Some of these grandparents need freaking therapy cuz we are still their kids even tho we are now adult kids with our lives & kids. We already had the burden of carrying our parents feelings & emotions when we was young so I have no choice bt to protect my offsprings from ppl who refuse to grow the f up.
I’m estranged from my parents and if my parents wanted a relationship with my son aka their grandchild; they know exactly what steps they need to take to make that ish happen so I’m not loosing any sleep over “family” that only got that title thru blood bt no actual actions. Some parents are narcissists & just because they are ur parents doesn’t mean u have to entertain their shenanigans. U gotta protect urself from ppl who hurt u or ppl who cause pain. long story is yes I do think parents use their own assumptions, hurt feelings & lack of respect for boundaries as manipulation.
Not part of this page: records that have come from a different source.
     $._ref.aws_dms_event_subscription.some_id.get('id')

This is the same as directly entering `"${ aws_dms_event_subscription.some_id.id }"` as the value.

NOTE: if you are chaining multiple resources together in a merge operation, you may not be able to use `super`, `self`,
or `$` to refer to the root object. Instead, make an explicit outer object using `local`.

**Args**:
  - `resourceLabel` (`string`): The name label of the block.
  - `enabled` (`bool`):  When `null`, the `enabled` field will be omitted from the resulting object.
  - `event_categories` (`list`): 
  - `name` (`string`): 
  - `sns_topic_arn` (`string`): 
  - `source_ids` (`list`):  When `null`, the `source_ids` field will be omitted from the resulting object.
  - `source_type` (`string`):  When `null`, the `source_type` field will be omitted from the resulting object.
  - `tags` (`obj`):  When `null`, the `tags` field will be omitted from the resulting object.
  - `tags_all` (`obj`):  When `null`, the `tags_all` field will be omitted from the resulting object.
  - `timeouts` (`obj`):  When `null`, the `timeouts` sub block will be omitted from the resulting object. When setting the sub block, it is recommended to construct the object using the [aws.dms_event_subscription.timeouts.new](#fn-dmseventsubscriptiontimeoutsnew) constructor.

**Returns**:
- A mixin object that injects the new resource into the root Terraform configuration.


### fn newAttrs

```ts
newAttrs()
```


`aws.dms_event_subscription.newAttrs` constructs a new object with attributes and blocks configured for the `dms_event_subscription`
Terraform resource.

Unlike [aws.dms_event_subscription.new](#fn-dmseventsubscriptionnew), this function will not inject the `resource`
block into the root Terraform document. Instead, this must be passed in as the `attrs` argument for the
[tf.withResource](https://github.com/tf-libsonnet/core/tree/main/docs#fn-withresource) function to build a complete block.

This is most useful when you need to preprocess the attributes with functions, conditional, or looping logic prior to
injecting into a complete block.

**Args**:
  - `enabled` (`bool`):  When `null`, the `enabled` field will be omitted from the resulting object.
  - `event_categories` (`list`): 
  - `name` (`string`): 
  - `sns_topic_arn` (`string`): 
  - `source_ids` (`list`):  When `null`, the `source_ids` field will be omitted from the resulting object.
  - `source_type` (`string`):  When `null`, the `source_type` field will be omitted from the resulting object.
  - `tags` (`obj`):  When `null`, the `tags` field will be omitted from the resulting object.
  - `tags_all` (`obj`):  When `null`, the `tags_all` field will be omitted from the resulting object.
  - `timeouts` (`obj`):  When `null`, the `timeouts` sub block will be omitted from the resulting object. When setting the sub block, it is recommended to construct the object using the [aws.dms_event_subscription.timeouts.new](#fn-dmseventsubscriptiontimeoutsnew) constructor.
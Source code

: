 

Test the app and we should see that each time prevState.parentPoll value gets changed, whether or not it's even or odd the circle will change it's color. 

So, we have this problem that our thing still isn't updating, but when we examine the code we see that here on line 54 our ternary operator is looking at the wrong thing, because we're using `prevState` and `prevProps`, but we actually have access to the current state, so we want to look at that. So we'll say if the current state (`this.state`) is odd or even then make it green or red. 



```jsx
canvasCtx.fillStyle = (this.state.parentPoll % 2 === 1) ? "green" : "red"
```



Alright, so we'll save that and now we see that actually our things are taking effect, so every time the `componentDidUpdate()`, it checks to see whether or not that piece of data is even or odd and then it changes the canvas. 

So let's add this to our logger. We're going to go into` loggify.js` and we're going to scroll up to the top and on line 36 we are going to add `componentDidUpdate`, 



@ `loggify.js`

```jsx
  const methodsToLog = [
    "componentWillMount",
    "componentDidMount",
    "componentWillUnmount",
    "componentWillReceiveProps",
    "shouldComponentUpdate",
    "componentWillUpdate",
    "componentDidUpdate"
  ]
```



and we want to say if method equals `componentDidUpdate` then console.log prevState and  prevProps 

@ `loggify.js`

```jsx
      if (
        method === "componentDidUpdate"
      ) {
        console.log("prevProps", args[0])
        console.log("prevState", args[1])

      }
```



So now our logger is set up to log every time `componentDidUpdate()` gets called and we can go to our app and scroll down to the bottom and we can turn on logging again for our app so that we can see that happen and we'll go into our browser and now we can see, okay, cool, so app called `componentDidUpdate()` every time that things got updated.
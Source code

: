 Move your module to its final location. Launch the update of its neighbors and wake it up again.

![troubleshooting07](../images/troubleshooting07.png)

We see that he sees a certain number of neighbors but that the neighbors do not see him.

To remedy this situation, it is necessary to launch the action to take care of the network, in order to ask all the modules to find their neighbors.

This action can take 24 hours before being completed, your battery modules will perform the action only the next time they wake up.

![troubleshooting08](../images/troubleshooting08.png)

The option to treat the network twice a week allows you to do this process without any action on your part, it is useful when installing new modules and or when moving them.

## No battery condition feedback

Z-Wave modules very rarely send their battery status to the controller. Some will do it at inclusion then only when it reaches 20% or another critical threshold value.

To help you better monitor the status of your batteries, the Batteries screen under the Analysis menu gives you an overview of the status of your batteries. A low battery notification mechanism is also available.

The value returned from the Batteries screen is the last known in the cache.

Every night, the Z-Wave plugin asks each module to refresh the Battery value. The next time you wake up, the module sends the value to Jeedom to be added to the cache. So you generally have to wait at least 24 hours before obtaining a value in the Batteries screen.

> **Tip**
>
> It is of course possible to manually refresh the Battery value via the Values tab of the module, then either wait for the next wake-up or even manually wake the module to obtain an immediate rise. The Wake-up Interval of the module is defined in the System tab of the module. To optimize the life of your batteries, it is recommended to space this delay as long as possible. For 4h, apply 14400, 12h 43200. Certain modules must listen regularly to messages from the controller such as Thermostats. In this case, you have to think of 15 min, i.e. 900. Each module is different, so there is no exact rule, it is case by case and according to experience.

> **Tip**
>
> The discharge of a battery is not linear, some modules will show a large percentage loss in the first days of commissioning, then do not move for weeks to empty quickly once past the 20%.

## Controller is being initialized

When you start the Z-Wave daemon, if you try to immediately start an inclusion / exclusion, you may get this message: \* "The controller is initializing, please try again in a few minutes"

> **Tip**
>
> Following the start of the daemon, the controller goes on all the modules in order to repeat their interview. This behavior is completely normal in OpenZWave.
I’ll be damned if I let myself get manipulated as a 35 yr old woman so go play in somebody else face

Once I told my mom that relationship are both ways and that she can't expect me to make all the moves to her. That she has to put some effort too. It takes time but fortunately she gets it and makes some effort...

Now mind y'all....on top of all this We are also having our second child in about 4 weeks and we are depending on both our parents to step up when we need to go to the hospital to watch our 18 month old son which also puts a strain on this because we only have so many options.